Scan the listing below and copy each line holding the word "transfer".

» **Supplied information**

__________________________________________________

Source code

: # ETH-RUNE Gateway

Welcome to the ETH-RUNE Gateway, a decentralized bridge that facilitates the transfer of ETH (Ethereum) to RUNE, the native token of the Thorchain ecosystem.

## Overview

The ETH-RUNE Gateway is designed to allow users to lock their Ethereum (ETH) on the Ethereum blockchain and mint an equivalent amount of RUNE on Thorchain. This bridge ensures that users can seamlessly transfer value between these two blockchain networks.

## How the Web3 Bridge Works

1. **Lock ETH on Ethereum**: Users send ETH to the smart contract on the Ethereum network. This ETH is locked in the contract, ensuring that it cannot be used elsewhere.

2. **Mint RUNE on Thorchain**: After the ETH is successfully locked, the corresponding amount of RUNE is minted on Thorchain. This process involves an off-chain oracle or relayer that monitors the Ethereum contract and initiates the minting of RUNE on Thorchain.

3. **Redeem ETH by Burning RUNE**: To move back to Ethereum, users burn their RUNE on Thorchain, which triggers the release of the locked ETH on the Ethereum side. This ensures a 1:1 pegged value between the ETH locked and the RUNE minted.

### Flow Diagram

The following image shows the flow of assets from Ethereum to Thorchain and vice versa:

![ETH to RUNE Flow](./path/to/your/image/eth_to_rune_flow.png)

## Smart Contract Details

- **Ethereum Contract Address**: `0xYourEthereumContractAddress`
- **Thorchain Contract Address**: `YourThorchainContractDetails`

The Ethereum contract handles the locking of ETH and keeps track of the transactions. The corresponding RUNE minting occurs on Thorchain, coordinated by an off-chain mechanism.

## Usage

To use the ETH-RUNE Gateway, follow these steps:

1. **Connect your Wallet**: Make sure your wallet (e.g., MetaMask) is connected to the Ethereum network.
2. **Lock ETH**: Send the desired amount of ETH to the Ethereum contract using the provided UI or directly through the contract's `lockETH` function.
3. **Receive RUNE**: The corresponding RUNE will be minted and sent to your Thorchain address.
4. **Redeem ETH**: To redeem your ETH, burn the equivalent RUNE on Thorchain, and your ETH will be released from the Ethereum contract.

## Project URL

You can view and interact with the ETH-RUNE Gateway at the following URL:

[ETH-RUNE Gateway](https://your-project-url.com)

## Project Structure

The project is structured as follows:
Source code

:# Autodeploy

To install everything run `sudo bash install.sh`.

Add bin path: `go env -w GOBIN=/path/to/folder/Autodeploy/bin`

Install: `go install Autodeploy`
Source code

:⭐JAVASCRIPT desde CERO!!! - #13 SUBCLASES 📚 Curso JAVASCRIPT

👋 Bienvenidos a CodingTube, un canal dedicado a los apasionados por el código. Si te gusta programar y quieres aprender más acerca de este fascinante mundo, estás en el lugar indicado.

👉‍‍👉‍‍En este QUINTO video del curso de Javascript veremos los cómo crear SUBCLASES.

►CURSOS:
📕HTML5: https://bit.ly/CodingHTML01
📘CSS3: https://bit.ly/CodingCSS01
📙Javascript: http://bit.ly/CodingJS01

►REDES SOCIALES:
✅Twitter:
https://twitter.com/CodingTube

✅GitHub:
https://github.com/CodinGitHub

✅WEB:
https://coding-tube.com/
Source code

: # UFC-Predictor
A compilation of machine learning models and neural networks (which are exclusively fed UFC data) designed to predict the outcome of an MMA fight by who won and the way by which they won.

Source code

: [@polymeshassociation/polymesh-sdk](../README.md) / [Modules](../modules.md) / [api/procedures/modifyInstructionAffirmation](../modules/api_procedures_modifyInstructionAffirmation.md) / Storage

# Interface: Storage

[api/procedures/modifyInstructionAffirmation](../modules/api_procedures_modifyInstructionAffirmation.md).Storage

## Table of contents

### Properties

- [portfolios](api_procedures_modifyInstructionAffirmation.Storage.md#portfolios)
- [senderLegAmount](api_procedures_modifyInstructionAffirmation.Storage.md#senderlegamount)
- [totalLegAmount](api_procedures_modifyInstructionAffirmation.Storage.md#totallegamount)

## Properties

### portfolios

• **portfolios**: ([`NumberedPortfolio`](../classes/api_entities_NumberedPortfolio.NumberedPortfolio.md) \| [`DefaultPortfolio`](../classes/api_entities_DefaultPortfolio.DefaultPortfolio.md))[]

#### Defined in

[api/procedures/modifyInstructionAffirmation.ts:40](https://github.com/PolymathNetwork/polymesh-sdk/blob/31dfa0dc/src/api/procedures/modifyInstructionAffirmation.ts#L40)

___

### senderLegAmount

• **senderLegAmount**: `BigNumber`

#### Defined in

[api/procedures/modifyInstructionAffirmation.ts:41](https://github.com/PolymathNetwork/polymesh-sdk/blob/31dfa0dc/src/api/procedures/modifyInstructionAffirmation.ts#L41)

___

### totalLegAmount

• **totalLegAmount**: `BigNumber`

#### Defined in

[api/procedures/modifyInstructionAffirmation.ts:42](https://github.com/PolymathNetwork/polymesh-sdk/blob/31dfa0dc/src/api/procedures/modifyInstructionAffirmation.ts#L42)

__________________________________________________

» **Task answer**
Welcome to the ETH-RUNE Gateway, a decentralized bridge that facilitates the transfer of ETH (Ethereum) to RUNE, the native token of the Thorchain ecosystem.
The ETH-RUNE Gateway is designed to allow users to lock their Ethereum (ETH) on the Ethereum blockchain and mint an equivalent amount of RUNE on Thorchain. This bridge ensures that users can seamlessly transfer value between these two blockchain networks.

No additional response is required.